Pre-testing creative options prior to the start of the campaign can reveal important insights, thereby removing much of the guesswork from the creative development process. Based on the results, you can make informed decisions on how to best evolve or enhance the most promising creative option.
You (or your ad agency) might wish to conduct ad pre-testing research at the creative concept stage and/or the copy and layout stage. The creative concept stage, the very important first step in the development of new advertising, focuses on identifying the optimal approach for conveying the strategic message behind the ad. Typically agencies or marketing departments create several different concepts for consideration, and each one should clearly represent the idea for the ad.
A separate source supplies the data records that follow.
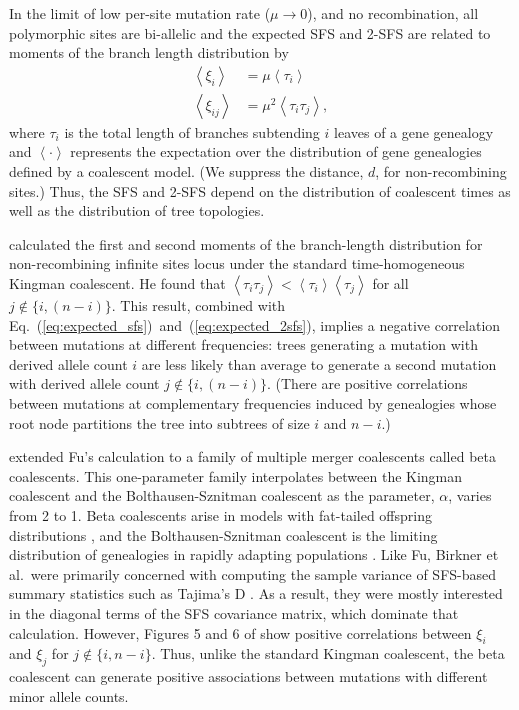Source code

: \documentclass[11pt, letterpaper]{article}   	%
\newcommand{\eqs}[2]{Eq.~(\ref{#1})~and~(\ref{#2})}
\newcommand{\E}[1]{\left< #1 \right>}
\begin{document}
In the limit of low per-site mutation rate ($\mu\to0$), and no recombination, all polymorphic sites are bi-allelic and the expected SFS and 2-SFS are related to moments of the branch length distribution by
\begin{align}
    \E{\xi_i} &= \mu \E{\tau_i} \label{eq:expected_sfs} \\
    \E{\xi_{ij}} &= \mu^2 \E{\tau_i \tau_j},
    \label{eq:expected_2sfs}
\end{align}
where $\tau_i$ is the total length of branches subtending $i$ leaves of a gene genealogy and $\E{\cdot}$ represents the expectation over the distribution of gene genealogies defined by a coalescent model.
(We suppress the distance, $d$, for non-recombining sites.)
Thus, the SFS and 2-SFS depend on the distribution of coalescent times as well as the distribution of tree topologies.

\cite{Fu1995} calculated the first and second moments of the branch-length distribution for non-recombining infinite sites locus under the standard time-homogeneous Kingman coalescent.
He found that $\E{\tau_i \tau_j} < \E{\tau_i}\E{\tau_j}$ for all $j \not\in \{i, (n-i)\}$.
This result, combined with \eqs{eq:expected_sfs}{eq:expected_2sfs}, implies a negative correlation between mutations at different frequencies: trees generating a mutation with derived allele count $i$ are less likely than average to generate a second mutation with derived allele count $j \not\in \{i, (n-i)\}$.
(There are positive correlations between mutations at complementary frequencies induced by genealogies whose root node partitions the tree into subtrees of size $i$ and $n-i$.)

\cite{BirknerEtAl2013} extended Fu's calculation to a family of multiple merger coalescents called beta coalescents.
This one-parameter family interpolates between the Kingman coalescent and the Bolthausen-Sznitman coalescent as the parameter, $\alpha$, varies from 2 to 1.
Beta coalescents arise in models with fat-tailed offspring distributions \autocite{Schweinsberg2003}, and the Bolthausen-Sznitman coalescent is the limiting distribution of genealogies in rapidly adapting populations \autocite{NeherHallatscheck2013}.
Like Fu, Birkner et al.\ were primarily concerned with computing the sample variance of SFS-based summary statistics such as Tajima's D \autocite{Tajima1989}.
As a result, they were mostly interested in the diagonal terms of the SFS covariance matrix, which dominate that calculation.
However, Figures 5 and 6 of \cite{BirknerEtAl2013} show positive correlations between $\xi_i$ and $\xi_j$ for $j \not\in \{i, n-i\}$.
Thus, unlike the standard Kingman coalescent, the beta coalescent can generate positive associations between mutations with different minor allele counts.
\end{document}
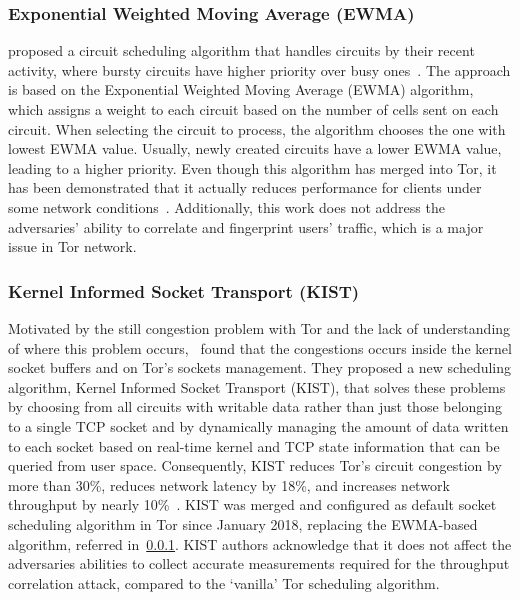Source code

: \subsubsection{Exponential Weighted Moving Average (EWMA)}\label{subsubsec:exponentialwma}

\citeauthor{EWMA} proposed a circuit scheduling algorithm that handles circuits by their recent activity, where bursty circuits have higher priority over busy ones~\cite{EWMA}.
The approach is based on the Exponential Weighted Moving Average (EWMA) algorithm, which assigns a weight to each circuit based on the number of cells sent on each circuit. When selecting the circuit to process, the algorithm chooses the one with lowest EWMA value. Usually, newly created circuits have a lower EWMA value, leading to a higher priority. 
Even though this algorithm has merged into Tor, it has been demonstrated that it actually reduces performance for clients under some network conditions~\cite{shadow-ndss2012}. Additionally, this work does not address the adversaries' ability to correlate and fingerprint users' traffic, which is a major issue in Tor network.

\subsubsection{Kernel Informed Socket Transport (KIST)}\label{subsubsec:kist}

Motivated by the still congestion problem with Tor and the lack of understanding of where this problem occurs,~\citeauthor{KIST} found that the congestions occurs inside the kernel socket buffers and on Tor's sockets management. They proposed a new scheduling algorithm, Kernel Informed Socket Transport (KIST), that solves these problems by choosing from all circuits with writable data rather than just those belonging to a single TCP socket and by dynamically managing the amount of data written to each socket based on real-time kernel and TCP state information that can be queried from user space. Consequently, KIST reduces Tor's circuit congestion by more than 30\%, reduces network latency by 18\%, and increases network throughput by nearly 10\%~\cite{KIST}. 
KIST was merged and configured as default socket scheduling algorithm in Tor since January 2018, replacing the EWMA-based algorithm, referred in~\cref{subsubsec:exponentialwma}. KIST authors acknowledge that it does not affect the adversaries abilities to collect accurate measurements required for the throughput correlation attack, compared to the `vanilla' Tor scheduling algorithm.

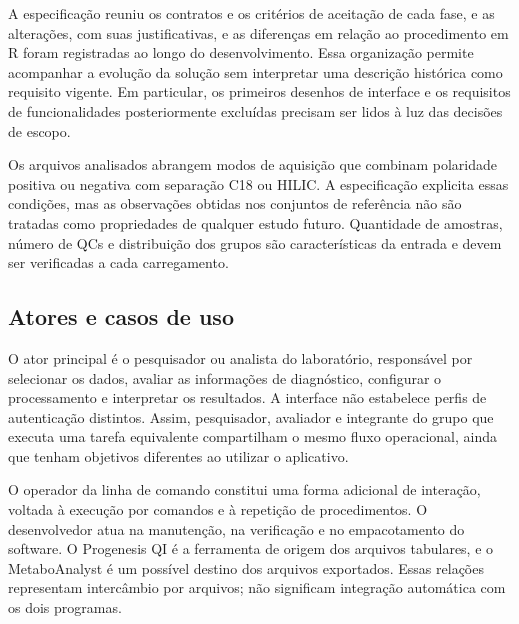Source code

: A especificação reuniu os contratos e os critérios de aceitação de cada fase, e as alterações, com suas justificativas, e as diferenças em relação ao procedimento em R foram registradas ao longo do desenvolvimento. Essa organização permite acompanhar a evolução da solução sem interpretar uma descrição histórica como requisito vigente. Em particular, os primeiros desenhos de interface e os requisitos de funcionalidades posteriormente excluídas precisam ser lidos à luz das decisões de escopo.

Os arquivos analisados abrangem modos de aquisição que combinam polaridade positiva ou negativa com separação C18 ou HILIC. A especificação explicita essas condições, mas as observações obtidas nos conjuntos de referência não são tratadas como propriedades de qualquer estudo futuro. Quantidade de amostras, número de QCs e distribuição dos grupos são características da entrada e devem ser verificadas a cada carregamento.

\subsection{Atores e casos de uso}

O ator principal é o pesquisador ou analista do laboratório, responsável por selecionar os dados, avaliar as informações de diagnóstico, configurar o processamento e interpretar os resultados. A interface não estabelece perfis de autenticação distintos. Assim, pesquisador, avaliador e integrante do grupo que executa uma tarefa equivalente compartilham o mesmo fluxo operacional, ainda que tenham objetivos diferentes ao utilizar o aplicativo.

O operador da linha de comando constitui uma forma adicional de interação, voltada à execução por comandos e à repetição de procedimentos. O desenvolvedor atua na manutenção, na verificação e no empacotamento do software. O Progenesis QI é a ferramenta de origem dos arquivos tabulares, e o MetaboAnalyst é um possível destino dos arquivos exportados. Essas relações representam intercâmbio por arquivos; não significam integração automática com os dois programas.

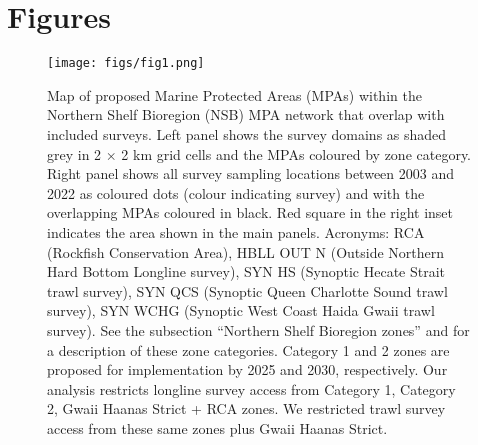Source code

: \documentclass[12pt]{article}
\begin{document}
\clearpage



\section*{Figures}

\begin{figure}[htb]
  \centering
  \texttt{[image: figs/fig1.png]}
  \caption{Map of proposed Marine Protected Areas (MPAs) within the Northern Shelf Bioregion (NSB) MPA network that overlap with included surveys. Left panel shows the survey domains as shaded grey in 2 $\times$ 2 km grid cells and the MPAs coloured by zone category. Right panel shows all survey sampling locations between 2003 and 2022 as coloured dots (colour indicating survey) and with the overlapping MPAs coloured in black. Red square in the right inset indicates the area shown in the main panels. Acronyms: RCA (Rockfish Conservation Area), HBLL OUT N (Outside Northern Hard Bottom Longline survey), SYN HS (Synoptic Hecate Strait trawl survey), SYN QCS (Synoptic Queen Charlotte Sound trawl survey), SYN WCHG (Synoptic West Coast Haida Gwaii trawl survey). See the subsection ``Northern Shelf Bioregion zones'' and \citep{dfo2022networkactionplan} for a description of these zone categories. Category 1 and 2 zones are proposed for implementation by 2025 and 2030, respectively. Our analysis restricts longline survey access from Category 1, Category 2, Gwaii Haanas Strict + RCA zones. We restricted trawl survey access from these same zones plus Gwaii Haanas Strict.}
  \label{fig:map}
\end{figure}


\end{document}

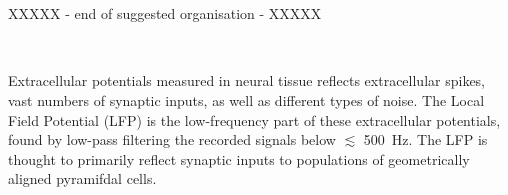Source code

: \subsection{}

\subsection{}

\subsection{}


\section{}

\subsection{}

\subsection{}

\section{}

\subsection{}

\noindent
XXXXX - end of suggested organisation - XXXXX

\


Extracellular potentials measured in neural tissue reflects extracellular spikes, vast numbers of synaptic inputs, as well as different types of noise. The Local Field Potential (LFP) is the low-frequency part of these extracellular potentials, found by low-pass filtering the recorded signals below $\lesssim$ 500~Hz. The LFP is thought to primarily reflect synaptic inputs to populations of geometrically aligned pyramifdal cells.

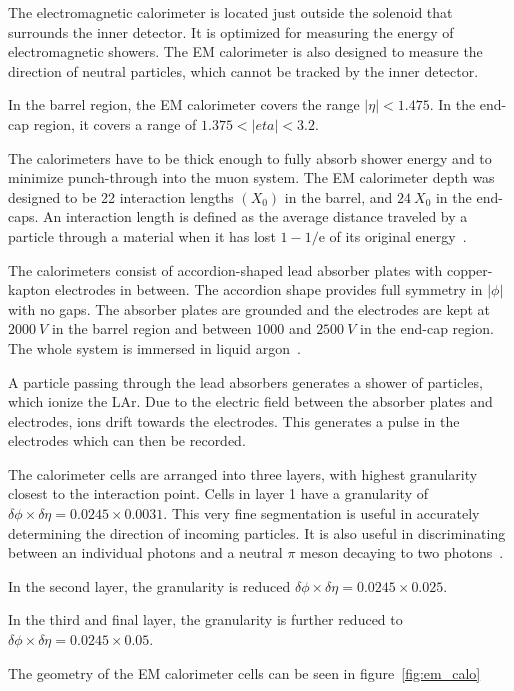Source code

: The electromagnetic calorimeter is located just outside the solenoid that surrounds the inner detector.
It is optimized for measuring the energy of electromagnetic showers.
The EM calorimeter is also designed to measure the direction of neutral particles, which cannot be tracked by the inner detector.

In the barrel region, the EM calorimeter covers the range $|\eta| < 1.475$.
In the end-cap region, it covers a range of $1.375 < |eta| < 3.2$.

The calorimeters have to be thick enough to fully absorb shower energy and to minimize punch-through into the muon system.
The EM calorimeter depth was designed to be 22 interaction lengths $\left(X_0\right)$ in the barrel, and $24~X_0$ in the end-caps.
An interaction length is defined as the average distance traveled by a particle through a material when it has lost
$1 - 1/\mathrm{e}$ of its original energy~\cite{em-calo}.

The calorimeters consist of accordion-shaped lead absorber plates with copper-kapton electrodes in between.
The accordion shape provides full symmetry in $|\phi|$ with no gaps.
The absorber plates are grounded and the electrodes are kept at $2000~V$ in the barrel region and between
$1000$ and $2500~V$ in the end-cap region.
The whole system is immersed in liquid argon~\cite{atlas-detector-2008}.

A particle passing through the lead absorbers generates a shower of particles, which ionize the LAr.
Due to the electric field between the absorber plates and electrodes, ions drift towards the electrodes.
This generates a pulse in the electrodes which can then be recorded.

The calorimeter cells are arranged into three layers, with highest granularity closest to the interaction point.
Cells in layer 1 have a granularity of $\delta\phi \times \delta\eta = 0.0245 \times 0.0031$.
This very fine segmentation is useful in accurately determining the direction of incoming particles.
It is also useful in discriminating between an individual photons and a neutral $\pi$ meson decaying to two photons~\cite{em-calo}.

In the second layer, the granularity is reduced $\delta\phi \times \delta\eta = 0.0245 \times 0.025$.

In the third and final layer, the granularity is further reduced to $\delta\phi \times \delta\eta = 0.0245 \times 0.05$.

The geometry of the EM calorimeter cells can be seen in figure~\ref{fig:em_calo}

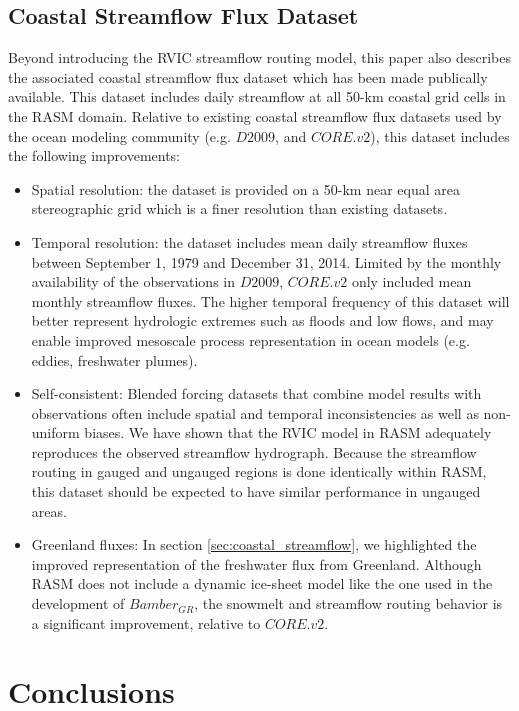 \documentclass[jgrga, draft]{agutex}
\begin{document}
\begin{article}
\subsection{Coastal Streamflow Flux Dataset}
Beyond introducing the RVIC streamflow routing model, this paper also describes the associated coastal streamflow flux dataset which has been made publically available.
This dataset includes daily streamflow at all 50-km coastal grid cells in the RASM domain.
Relative to existing coastal streamflow flux datasets used by the ocean modeling community (e.g. $D2009$, and $CORE.v2$), this dataset includes the following improvements:

\begin{itemize}[leftmargin=+.5in]
  \item Spatial resolution: the dataset is provided on a 50-km near equal area stereographic grid which is a finer resolution than existing datasets.
  \item Temporal resolution: the dataset includes mean daily streamflow fluxes between September 1, 1979 and December 31, 2014. Limited by the monthly availability of the observations in $D2009$, $CORE.v2$ only included mean monthly streamflow fluxes.
  The higher temporal frequency of this dataset will better represent hydrologic extremes such as floods and low flows, and may enable improved mesoscale process representation in ocean models (e.g. eddies, freshwater plumes).
  \item Self-consistent: Blended forcing datasets that combine model results with observations often include spatial and temporal inconsistencies as well as non-uniform biases. We have shown that the RVIC model in RASM adequately reproduces the observed streamflow hydrograph. Because the streamflow routing in gauged and ungauged regions is done identically within RASM, this dataset should be expected to have similar performance in ungauged areas.
  \item Greenland fluxes: In section \ref{sec:coastal_streamflow}, we highlighted the improved representation of the freshwater flux from Greenland. Although RASM does not include a dynamic ice-sheet model like the one used in the development of $Bamber_{GR}$, the snowmelt and streamflow routing behavior is a significant improvement, relative to $CORE.v2$.
\end{itemize}

\section{Conclusions}
\label{sec:conclusions}


\end{article}
\end{document}
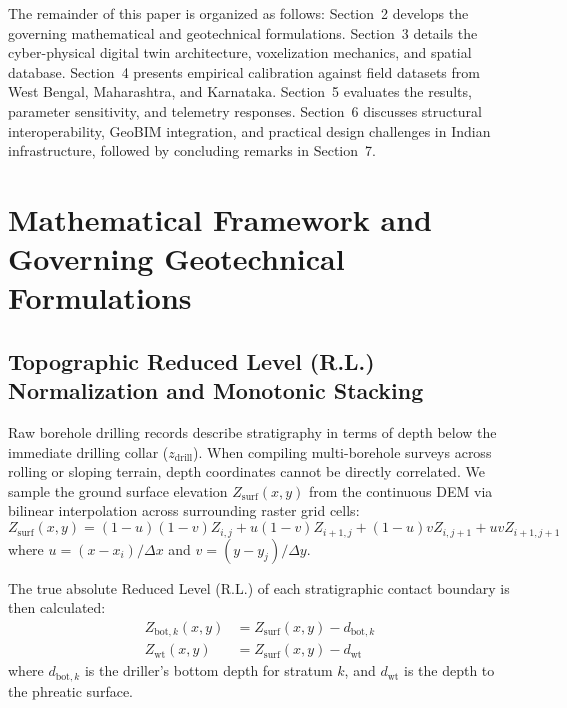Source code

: \documentclass[11pt,a4paper]{article}
\begin{document}
The remainder of this paper is organized as follows: Section~2 develops the governing mathematical and geotechnical formulations. Section~3 details the cyber-physical digital twin architecture, voxelization mechanics, and spatial database. Section~4 presents empirical calibration against field datasets from West Bengal, Maharashtra, and Karnataka. Section~5 evaluates the results, parameter sensitivity, and telemetry responses. Section~6 discusses structural interoperability, GeoBIM integration, and practical design challenges in Indian infrastructure, followed by concluding remarks in Section~7.

\section{Mathematical Framework and Governing Geotechnical Formulations}

\subsection{Topographic Reduced Level (R.L.) Normalization and Monotonic Stacking}

Raw borehole drilling records describe stratigraphy in terms of depth below the immediate drilling collar ($z_{\text{drill}}$). When compiling multi-borehole surveys across rolling or sloping terrain, depth coordinates cannot be directly correlated. We sample the ground surface elevation $Z_{\text{surf}}(x, y)$ from the continuous DEM via bilinear interpolation across surrounding raster grid cells:
\begin{equation}
Z_{\text{surf}}(x, y) = (1 - u)(1 - v) Z_{i, j} + u(1 - v) Z_{i+1, j} + (1 - u)v Z_{i, j+1} + uv Z_{i+1, j+1}
\end{equation}
where $u = (x - x_i)/\Delta x$ and $v = (y - y_j)/\Delta y$. 

The true absolute Reduced Level (R.L.) of each stratigraphic contact boundary is then calculated:
\begin{align}
Z_{\text{bot}, k}(x, y) &= Z_{\text{surf}}(x, y) - d_{\text{bot}, k} \\
Z_{\text{wt}}(x, y) &= Z_{\text{surf}}(x, y) - d_{\text{wt}}
\end{align}
where $d_{\text{bot}, k}$ is the driller's bottom depth for stratum $k$, and $d_{\text{wt}}$ is the depth to the phreatic surface.
\end{document}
Though the concept may often be just a headline and a rough visual treatment, it can definitely be tested. You can verify whether or not the ad concept expresses the underlying strategy,?? and then judge how well the audience understands and accepts it. And, you can predict the target audience’s reaction to the basic idea which you want to use in the final ad.
Seek Insights; Validate Decisions
Focus groups or in-depth interviews, both qualitative research methods, are very common at this stage in the game. Though qualitative research isn’t statistically valid, it effectively garners the “whys” behind participants’ opinions and can be very useful for revealing major problems early, while there is still time to develop alternative approaches.
Once the best creative concept has been selected, testing will follow. This is often called copy pre-testing, meaning various permutations of the ad concept are tested with a larger audience prior to actually placing the advertising in the media. Though it’s best to show both copy and layout, the most important elements are the headline and accompanying photo or illustration.
Though pre-testing of advertising has long been associated with the use of qualitative research, many marketers now also seek more quantified predictions of future ad performance before making their no/go decisions. The direct rating method is a common quantitative approach; it asks respondents to rate alternative ads. (These types of studies should always use multiple indicators of an ad’s effectiveness, rather than relying on just one.) The direct ratings are used to evaluate an ad’s attention, read-through, believability, clarity, and more. Though not a perfect science, a high rating certainly indicates a potentially more effective ad.
Combine Phone and Web for Faster Results
Certainly, using the internet for this type of testing can be faster and less expensive than in-person focus groups in some situations. An obstacle, however, is the extent to which online samples are representative of your target audience. We suggest a hybrid approach.
We do that by programming a site with the ad material to be tested. Our telephone interviewers then contact, via random sampling, the target respondents. Respondents are screened, asked to log on to the Web site, and the interviewers administer the questions while the respondents view the ads online. For qualifying respondents who are not sitting in front of a computer when contacted, interviewers can schedule a call-back.
The level of involvement required on the part of the participant may require that a honorarium be provided to respondents who complete the survey. However, the incentives can be significantly lower than what would be required for participants in a focus group.
The advertising can be tested either in rough or finished form. The general purpose is to determine whether or not there are specific components of the ad (e.g., headline, copy, tagline, layout, photo, or illustration) that need to be altered or improved. This is the time to determine what works and what doesn’t, what could work better; and to select the optimal ad (or series) for media placement.
Of course, quantitative benchmark studies are the surest means of ascertaining whether or not a marketing campaign,?? including the advertising component,?? actually moved the needle in terms of market awareness and desired attributes. But, by testing your ads prior to placing them in targeted media, you’ll be much more likely to celebrate your benchmarking results.